Authors:Cofer   Charles N.
Abstract:Wes Bousfield died September 6, 1986, in Connecticut, where he had lived and worked for almost 50 years. Bousfield attended college in New England, earning a BME degree at Northeastern University in 1927, two master's degrees (Boston University, 1928, and Harvard University, 1932), and a PhD in psychology from Harvard in 1933. Bousfield's publication record began in 1930, and he published almost 40 articles alone or with collaborators at Tufts and Connecticut up to 1953. These studies concerned a number of topics: apparatus, fatigue and motor skills, hunger (in rats, rabbits, chickens, and cats), and affective processes (especially euphoria, primarily by means of written responses to instructions such as "name as many pleasant things as you can" and by rating scales). The next 25 years of Bousfield's career were essentially devoted to the study of organization in memory through category clustering in free recall. His numerous publications after 1953 involved this topic. Bousfield served in other ways. He was Treasurer of the Eastern Psychological Association (EPA) from 1948 to 1950, and he was the first archivist of the invisible college known as the Group for the Study of Verbal Behavior (GSVB).
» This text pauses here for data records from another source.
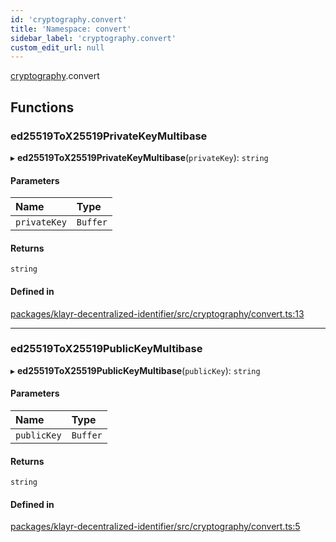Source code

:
 ```yaml
---
id: 'cryptography.convert'
title: 'Namespace: convert'
sidebar_label: 'cryptography.convert'
custom_edit_url: null
---
```


[cryptography](cryptography.md).convert

## Functions

### ed25519ToX25519PrivateKeyMultibase

▸ **ed25519ToX25519PrivateKeyMultibase**(`privateKey`): `string`

#### Parameters

| Name         | Type     |
| :----------- | :------- |
| `privateKey` | `Buffer` |

#### Returns

`string`

#### Defined in

[packages/klayr-decentralized-identifier/src/cryptography/convert.ts:13](https://github.com/aldhosutra/klayr-did/blob/8db4b95/packages/klayr-decentralized-identifier/src/cryptography/convert.ts#L13)

---

### ed25519ToX25519PublicKeyMultibase

▸ **ed25519ToX25519PublicKeyMultibase**(`publicKey`): `string`

#### Parameters

| Name        | Type     |
| :---------- | :------- |
| `publicKey` | `Buffer` |

#### Returns

`string`

#### Defined in

[packages/klayr-decentralized-identifier/src/cryptography/convert.ts:5](https://github.com/aldhosutra/klayr-did/blob/8db4b95/packages/klayr-decentralized-identifier/src/cryptography/convert.ts#L5)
At the time of Wes's retirement from teaching in 1971, a symposium in his honor was held at the meeting in New York City of the EPA. The symposium concerned his contributions to the study of organization and memory and included papers by James Deese and James J. Jenkins, co-workers for many years, the late C. Richard Puff, a former student, and Max Allen, a Connecticut colleague. (PsycINFO Database Record (c) 2010 APA, all rights reserved)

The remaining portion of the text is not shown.